**DESCRIPTION OF THE TASK**
Read the data below. Every line holding the string "mathcal" must be copied.

——————

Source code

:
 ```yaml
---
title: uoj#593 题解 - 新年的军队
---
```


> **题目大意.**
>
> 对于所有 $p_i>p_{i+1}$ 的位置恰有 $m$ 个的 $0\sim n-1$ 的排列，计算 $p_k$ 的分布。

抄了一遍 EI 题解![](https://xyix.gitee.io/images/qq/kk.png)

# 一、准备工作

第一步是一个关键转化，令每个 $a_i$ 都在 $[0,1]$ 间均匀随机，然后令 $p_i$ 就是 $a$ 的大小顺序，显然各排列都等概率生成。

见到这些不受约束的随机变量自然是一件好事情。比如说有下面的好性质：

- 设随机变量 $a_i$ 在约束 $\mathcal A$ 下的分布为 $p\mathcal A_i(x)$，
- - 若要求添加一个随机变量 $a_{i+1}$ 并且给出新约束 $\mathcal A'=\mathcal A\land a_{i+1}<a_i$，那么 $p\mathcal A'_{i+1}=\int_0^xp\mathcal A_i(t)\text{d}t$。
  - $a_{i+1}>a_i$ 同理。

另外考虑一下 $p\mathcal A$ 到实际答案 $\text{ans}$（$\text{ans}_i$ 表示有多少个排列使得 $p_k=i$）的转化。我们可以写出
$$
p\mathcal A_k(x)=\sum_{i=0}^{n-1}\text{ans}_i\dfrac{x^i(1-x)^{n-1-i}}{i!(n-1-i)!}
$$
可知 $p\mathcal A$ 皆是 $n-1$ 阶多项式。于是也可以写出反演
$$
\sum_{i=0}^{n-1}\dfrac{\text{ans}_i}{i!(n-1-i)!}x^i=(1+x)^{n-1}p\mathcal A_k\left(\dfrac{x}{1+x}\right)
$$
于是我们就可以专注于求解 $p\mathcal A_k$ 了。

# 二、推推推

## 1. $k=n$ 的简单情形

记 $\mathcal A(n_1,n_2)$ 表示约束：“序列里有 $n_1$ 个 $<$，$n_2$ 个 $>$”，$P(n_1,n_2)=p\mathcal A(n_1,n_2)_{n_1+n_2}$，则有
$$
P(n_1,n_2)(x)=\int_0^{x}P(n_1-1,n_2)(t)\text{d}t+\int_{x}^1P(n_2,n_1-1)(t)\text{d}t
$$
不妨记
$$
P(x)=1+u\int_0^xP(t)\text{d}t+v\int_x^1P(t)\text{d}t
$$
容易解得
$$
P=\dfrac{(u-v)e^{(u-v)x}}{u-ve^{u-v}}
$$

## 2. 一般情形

——————

**RESULT BELOW**
- 设随机变量 $a_i$ 在约束 $\mathcal A$ 下的分布为 $p\mathcal A_i(x)$，
- - 若要求添加一个随机变量 $a_{i+1}$ 并且给出新约束 $\mathcal A'=\mathcal A\land a_{i+1}<a_i$，那么 $p\mathcal A'_{i+1}=\int_0^xp\mathcal A_i(t)\text{d}t$。
另外考虑一下 $p\mathcal A$ 到实际答案 $\text{ans}$（$\text{ans}_i$ 表示有多少个排列使得 $p_k=i$）的转化。我们可以写出
p\mathcal A_k(x)=\sum_{i=0}^{n-1}\text{ans}_i\dfrac{x^i(1-x)^{n-1-i}}{i!(n-1-i)!}
可知 $p\mathcal A$ 皆是 $n-1$ 阶多项式。于是也可以写出反演
\sum_{i=0}^{n-1}\dfrac{\text{ans}_i}{i!(n-1-i)!}x^i=(1+x)^{n-1}p\mathcal A_k\left(\dfrac{x}{1+x}\right)
于是我们就可以专注于求解 $p\mathcal A_k$ 了。
记 $\mathcal A(n_1,n_2)$ 表示约束：“序列里有 $n_1$ 个 $<$，$n_2$ 个 $>$”，$P(n_1,n_2)=p\mathcal A(n_1,n_2)_{n_1+n_2}$，则有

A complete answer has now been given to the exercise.